Both Zemlinsky and Schreker were towering figures in the music scene of early 20th century Vienna. Both straddled the old and new worlds. Zemlinsky actually knew Brahms, Mahler and Schoenberg. Schreker was the director of the premiere music institute in Vienna.
But Schreker was also a Jew. Zemlinsky was a quarter Jewish and married to a Jewish woman. That was enough to have both men robbed of their careers, their music banned and their reputations destroyed.
Schreker died of a stroke in 1934 before the full force of Nazism took its toll. Zemlinsky died eight years later in New York, already a forgotten and broken figure.
But in their prime, they wrote widely acclaimed operas, ballets and concertos. Musical giants like Stravinsky, Mahler and Schoenberg sang their praises.
Conlon will conduct a performance of Zemlinsky’s one-act opera “A Florentine Tragedy,” as well as excerpts from his opera “The Dwarf” and Schreker’s ballet “The Birthday of the Infanta.” Coincidentally, both the Schreker piece and Zemlinsky one-act are both based on works by Oscar Wilde.
Currently the music director of the Ravinia Festival and soon-to-be music director of the Los Angeles Opera, Conlon is a celebrated figure in classical music. His repertoire includes all of the standard masterworks. But in the early 1990s while living in Germany, he discovered Zemlinsky.
“It was a metamorphosis in my life,” he says. “In the course of reading about him, I became familiar with Schreker. That led to all the other composers who died young [in the Holocaust]. As it developed it’s become a mission.”

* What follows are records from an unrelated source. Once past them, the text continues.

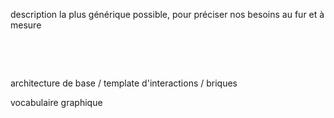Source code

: description la plus générique possible, pour préciser nos besoins au fur et à mesure

​            

​      

 architecture de base / template d'interactions / briques



vocabulaire graphique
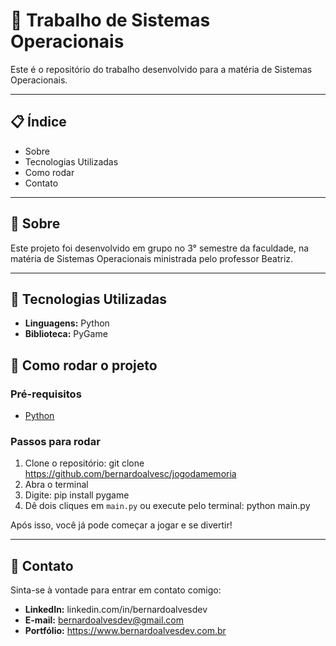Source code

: # 🧠 Trabalho de Sistemas Operacionais

Este é o repositório do trabalho desenvolvido para a matéria de Sistemas Operacionais.

---

## 📋 Índice

- Sobre
- Tecnologias Utilizadas
- Como rodar
- Contato

---

## 🧐 Sobre

Este projeto foi desenvolvido em grupo no 3° semestre da faculdade, na matéria de Sistemas Operacionais ministrada pelo professor Beatriz.

---

## 🚀 Tecnologias Utilizadas

- **Linguagens:** Python
- **Biblioteca:** PyGame

## 🔧 Como rodar o projeto

### Pré-requisitos

- [Python](https://www.python.org/downloads/)

### Passos para rodar

1. Clone o repositório: git clone https://github.com/bernardoalvesc/jogodamemoria
2. Abra o terminal
3. Digite: pip install pygame
4. Dê dois cliques em `main.py` ou execute pelo terminal: python main.py

Após isso, você já pode começar a jogar e se divertir!

---

## 👤 Contato
Sinta-se à vontade para entrar em contato comigo:

- **LinkedIn:** linkedin.com/in/bernardoalvesdev
- **E-mail:** bernardoalvesdev@gmail.com
- **Portfólio:** https://www.bernardoalvesdev.com.br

Since then, Conlon has recorded the works of those two and other neglected composers from the era. When invited to guest conduct the world’s great orchestras, he requests that at least one piece by one of the composers be added to the program. And every year at the Ravinia Festival near Chicago, he includes the composers in the programming.
“The idea that only the best product survives and the weak dies is extremely dangerous when it comes to art and the quality of thought,” he says. “Classical music lives by performance. So it’s going to take time until young people know [this repertoire] and want to do it on their own.”
Conlon’s series with the San Francisco Symphony also includes standard works by Liszt, Verdi, Strauss and Tchaikovsky. He trusts his audiences are already well-acquainted with them. That’s why he hopes to shake them up with the unfamiliar music of Zemlinsky and Schreker.
“This to me is music which fulfills the criterion of classical music,” says Conlon, “in that you can go back to it over and over again and get more out of it every time.”
James Conlon conducts the San Francisco Symphony in works by Schreker, Zemlinsky and Strauss, 8 p.m. Friday and Saturday, June 9 and 10, at Davies Symphony Hall, 201 Van Ness Ave., S.F. Tickets: $20. Information: (415) 864-6000 or online at sfsymphony.org.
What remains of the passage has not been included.